▶ _Task objective_: In the material below, find every line with "strategies" and pull it out.
================
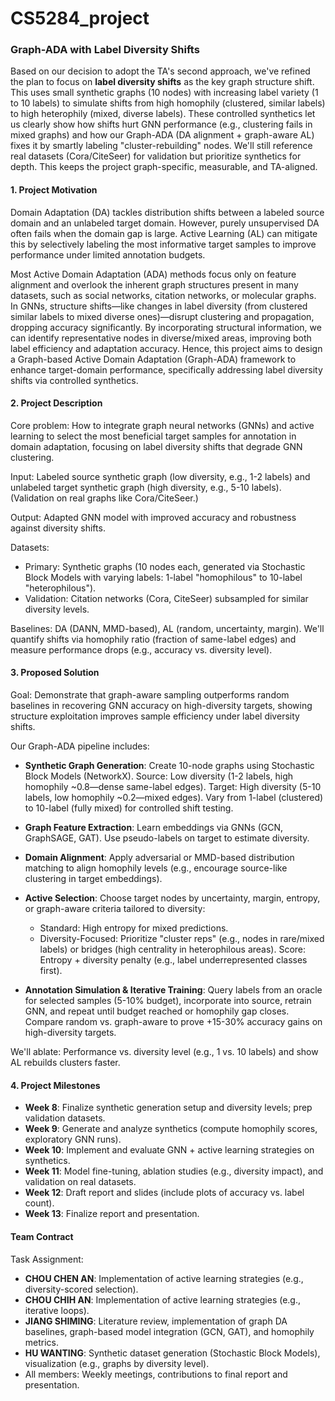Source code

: # CS5284_project

### Graph-ADA with Label Diversity Shifts

Based on our decision to adopt the TA's second approach, we've refined the plan to focus on **label diversity shifts** as the key graph structure shift. This uses small synthetic graphs (10 nodes) with increasing label variety (1 to 10 labels) to simulate shifts from high homophily (clustered, similar labels) to high heterophily (mixed, diverse labels). These controlled synthetics let us clearly show how shifts hurt GNN performance (e.g., clustering fails in mixed graphs) and how our Graph-ADA (DA alignment + graph-aware AL) fixes it by smartly labeling "cluster-rebuilding" nodes. We'll still reference real datasets (Cora/CiteSeer) for validation but prioritize synthetics for depth. This keeps the project graph-specific, measurable, and TA-aligned.

#### 1. Project Motivation
Domain Adaptation (DA) tackles distribution shifts between a labeled source domain and an unlabeled target domain. However, purely unsupervised DA often fails when the domain gap is large. Active Learning (AL) can mitigate this by selectively labeling the most informative target samples to improve performance under limited annotation budgets.

Most Active Domain Adaptation (ADA) methods focus only on feature alignment and overlook the inherent graph structures present in many datasets, such as social networks, citation networks, or molecular graphs. In GNNs, structure shifts—like changes in label diversity (from clustered similar labels to mixed diverse ones)—disrupt clustering and propagation, dropping accuracy significantly. By incorporating structural information, we can identify representative nodes in diverse/mixed areas, improving both label efficiency and adaptation accuracy. Hence, this project aims to design a Graph-based Active Domain Adaptation (Graph-ADA) framework to enhance target-domain performance, specifically addressing label diversity shifts via controlled synthetics.

#### 2. Project Description
Core problem: How to integrate graph neural networks (GNNs) and active learning to select the most beneficial target samples for annotation in domain adaptation, focusing on label diversity shifts that degrade GNN clustering.

Input: Labeled source synthetic graph (low diversity, e.g., 1-2 labels) and unlabeled target synthetic graph (high diversity, e.g., 5-10 labels). (Validation on real graphs like Cora/CiteSeer.)

Output: Adapted GNN model with improved accuracy and robustness against diversity shifts.

Datasets: 
- Primary: Synthetic graphs (10 nodes each, generated via Stochastic Block Models with varying labels: 1-label "homophilous" to 10-label "heterophilous").
- Validation: Citation networks (Cora, CiteSeer) subsampled for similar diversity levels.

Baselines: DA (DANN, MMD-based), AL (random, uncertainty, margin). We'll quantify shifts via homophily ratio (fraction of same-label edges) and measure performance drops (e.g., accuracy vs. diversity level).

#### 3. Proposed Solution
Goal: Demonstrate that graph-aware sampling outperforms random baselines in recovering GNN accuracy on high-diversity targets, showing structure exploitation improves sample efficiency under label diversity shifts.

Our Graph-ADA pipeline includes:
- **Synthetic Graph Generation**: Create 10-node graphs using Stochastic Block Models (NetworkX). Source: Low diversity (1-2 labels, high homophily ~0.8—dense same-label edges). Target: High diversity (5-10 labels, low homophily ~0.2—mixed edges). Vary from 1-label (clustered) to 10-label (fully mixed) for controlled shift testing.
  
- **Graph Feature Extraction**: Learn embeddings via GNNs (GCN, GraphSAGE, GAT). Use pseudo-labels on target to estimate diversity.

- **Domain Alignment**: Apply adversarial or MMD-based distribution matching to align homophily levels (e.g., encourage source-like clustering in target embeddings).

- **Active Selection**: Choose target nodes by uncertainty, margin, entropy, or graph-aware criteria tailored to diversity:
  - Standard: High entropy for mixed predictions.
  - Diversity-Focused: Prioritize "cluster reps" (e.g., nodes in rare/mixed labels) or bridges (high centrality in heterophilous areas). Score: Entropy + diversity penalty (e.g., label underrepresented classes first).

- **Annotation Simulation & Iterative Training**: Query labels from an oracle for selected samples (5-10% budget), incorporate into source, retrain GNN, and repeat until budget reached or homophily gap closes. Compare random vs. graph-aware to prove +15-30% accuracy gains on high-diversity targets.

We'll ablate: Performance vs. diversity level (e.g., 1 vs. 10 labels) and show AL rebuilds clusters faster.

#### 4. Project Milestones
- **Week 8**: Finalize synthetic generation setup and diversity levels; prep validation datasets.
- **Week 9**: Generate and analyze synthetics (compute homophily scores, exploratory GNN runs).
- **Week 10**: Implement and evaluate GNN + active learning strategies on synthetics.
- **Week 11**: Model fine-tuning, ablation studies (e.g., diversity impact), and validation on real datasets.
- **Week 12**: Draft report and slides (include plots of accuracy vs. label count).
- **Week 13**: Finalize report and presentation.

#### Team Contract
Task Assignment:
- **CHOU CHEN AN**: Implementation of active learning strategies (e.g., diversity-scored selection).
- **CHOU CHIH AN**: Implementation of active learning strategies (e.g., iterative loops).
- **JIANG SHIMING**: Literature review, implementation of graph DA baselines, graph-based model integration (GCN, GAT), and homophily metrics.
- **HU WANTING**: Synthetic dataset generation (Stochastic Block Models), visualization (e.g., graphs by diversity level).
- All members: Weekly meetings, contributions to final report and presentation.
================
▶ _Your response_:
- **Week 10**: Implement and evaluate GNN + active learning strategies on synthetics.
- **CHOU CHEN AN**: Implementation of active learning strategies (e.g., diversity-scored selection).
- **CHOU CHIH AN**: Implementation of active learning strategies (e.g., iterative loops).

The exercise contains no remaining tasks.